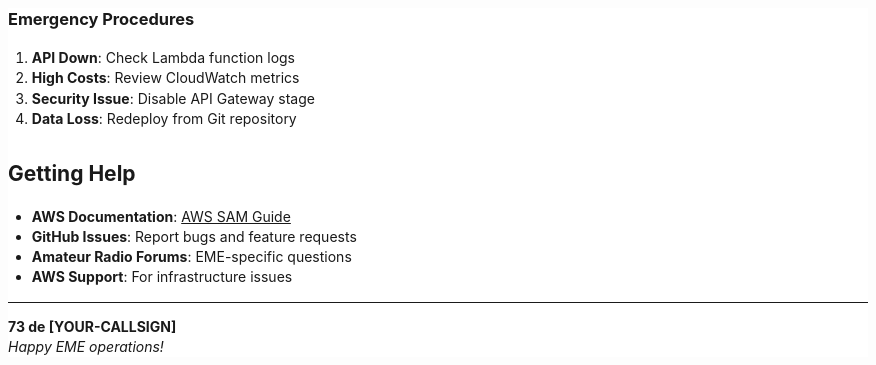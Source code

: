 ### Emergency Procedures
1. **API Down**: Check Lambda function logs
2. **High Costs**: Review CloudWatch metrics
3. **Security Issue**: Disable API Gateway stage
4. **Data Loss**: Redeploy from Git repository

## Getting Help

- **AWS Documentation**: [AWS SAM Guide](https://docs.aws.amazon.com/serverless-application-model/)
- **GitHub Issues**: Report bugs and feature requests
- **Amateur Radio Forums**: EME-specific questions
- **AWS Support**: For infrastructure issues

---

**73 de [YOUR-CALLSIGN]**  
*Happy EME operations!*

+++

Work instruction> Find the line containing "3. **Security Issue**: Disable" in the material above. Print it and every line after it through the end, exactly and only those.

Solution for this exercise>
3. **Security Issue**: Disable API Gateway stage
4. **Data Loss**: Redeploy from Git repository

## Getting Help

- **AWS Documentation**: [AWS SAM Guide](https://docs.aws.amazon.com/serverless-application-model/)
- **GitHub Issues**: Report bugs and feature requests
- **Amateur Radio Forums**: EME-specific questions
- **AWS Support**: For infrastructure issues

---

**73 de [YOUR-CALLSIGN]**  
*Happy EME operations!*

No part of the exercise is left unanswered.